## [Exercise goal]
Copy every record word for word. Pictures are not part of the copy.
START Material for this task
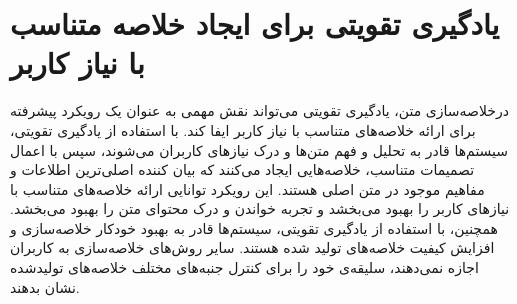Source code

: 	  
\section{ یادگیری تقویتی برای ایجاد خلاصه متناسب با نیاز کاربر}
درخلاصه‌سازی متن، یادگیری تقویتی می‌تواند نقش مهمی به عنوان یک رویکرد پیشرفته برای ارائه خلاصه‌های متناسب با نیاز کاربر ایفا کند. با استفاده از یادگیری تقویتی، سیستم‌ها قادر به تحلیل و فهم متن‌ها و درک نیازهای کاربران می‌شوند، سپس با اعمال تصمیمات متناسب، خلاصه‌هایی ایجاد می‌کنند که بیان کننده اصلی‌ترین اطلاعات و مفاهیم موجود در متن اصلی هستند. این رویکرد توانایی ارائه خلاصه‌های متناسب با نیازهای کاربر را بهبود می‌بخشد و تجربه خواندن و درک محتوای متن را بهبود می‌بخشد. همچنین، با استفاده از یادگیری تقویتی، سیستم‌ها قادر به بهبود خودکار خلاصه‌سازی و افزایش کیفیت خلاصه‌های تولید شده هستند. %
سایر روش‌های خلاصه‌سازی به کاربران اجازه نمی‌دهند، سلیقه‌ی خود را برای کنترل  جنبه‌های مختلف خلاصه‌های تولیدشده نشان بدهند.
END Material for this task
## [Solution below]
Source code

: 	  
\section{ یادگیری تقویتی برای ایجاد خلاصه متناسب با نیاز کاربر}
درخلاصه‌سازی متن، یادگیری تقویتی می‌تواند نقش مهمی به عنوان یک رویکرد پیشرفته برای ارائه خلاصه‌های متناسب با نیاز کاربر ایفا کند. با استفاده از یادگیری تقویتی، سیستم‌ها قادر به تحلیل و فهم متن‌ها و درک نیازهای کاربران می‌شوند، سپس با اعمال تصمیمات متناسب، خلاصه‌هایی ایجاد می‌کنند که بیان کننده اصلی‌ترین اطلاعات و مفاهیم موجود در متن اصلی هستند. این رویکرد توانایی ارائه خلاصه‌های متناسب با نیازهای کاربر را بهبود می‌بخشد و تجربه خواندن و درک محتوای متن را بهبود می‌بخشد. همچنین، با استفاده از یادگیری تقویتی، سیستم‌ها قادر به بهبود خودکار خلاصه‌سازی و افزایش کیفیت خلاصه‌های تولید شده هستند. %
سایر روش‌های خلاصه‌سازی به کاربران اجازه نمی‌دهند، سلیقه‌ی خود را برای کنترل  جنبه‌های مختلف خلاصه‌های تولیدشده نشان بدهند.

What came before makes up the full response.